Nairobi hesitant to sign EAC-pact with Beijing


Kenya is cautiously approaching overtures to enter into a trade deal with China, along with its five fellow members of the East African Community (EAC): Rwanda, Uganda, Tanzania, Burundi and South Sudan.

As a leading economy of the EAC, Kenya would be a vital signatory to a trade pact of the six countries with China, but its minister charged with representing the community’s affairs, Adan Mohamed, has expressed clear reservations about such an agreement.

Given the size of China’s economy it stood to be the biggest beneficiary by entering into a trade deal with any country, he said.

China’s ambassador in Nairobi, Wu Peng, has however stated that his country is ready to sit down for talks about striking a balance for not just free trade but fair trade.

Kenya’s main concern stems from the $3.67 billion it imported from China last year, compared to the $110 000 million it exported in return.

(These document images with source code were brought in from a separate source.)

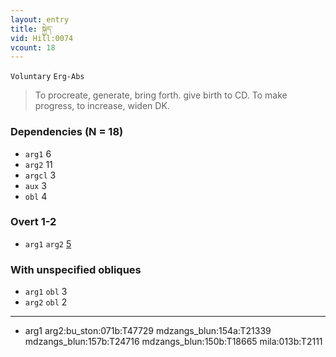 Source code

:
```yaml
---
layout: entry
title: སྐྱེད་
vid: Hill:0074
vcount: 18
---
```

`Voluntary` `Erg-Abs`
> To procreate, generate, bring forth\.
 give birth to CD\.
 To make progress, to increase, widen DK\.

### Dependencies (N = 18)
* `arg1` 6
* `arg2` 11
* `argcl` 3
* `aux` 3
* `obl` 4


### Overt 1-2
* `arg1` `arg2` [5](#arg1-arg2)


### With unspecified obliques
* `arg1` `obl` 3
* `arg2` `obl` 2

---
* <a name='arg1-arg2'>arg1 arg2</a>:bu_ston:071b:T47729 mdzangs_blun:154a:T21339 mdzangs_blun:157b:T24716 mdzangs_blun:150b:T18665 mila:013b:T2111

Peng indicated that Beijing was more than prepared to entertain Nairobi’s wishes for vastly increased farm produce exports, particularly avocados in which instance Kenya has become one of the world’s top producers.

Apparently talks are already under way behind the scenes to up-scale frozen avo exports to China from Kenya, creating the impression that it’s only a matter of time before Nairobi agrees to an EAC pact with Beijing.

But Kenya’s ministry for trade and industrialisation is holding firm to its fear that a deal with China will lead to a surge of imports skewed in favour of its Asian partner.

Statements have also been made about Nairobi being honour-bound to acquiesce to China given Beijing’s infrastructural investments across the EAC region as it forges ahead with its modern Silk Road logistics project, the Belt and Road Initiative.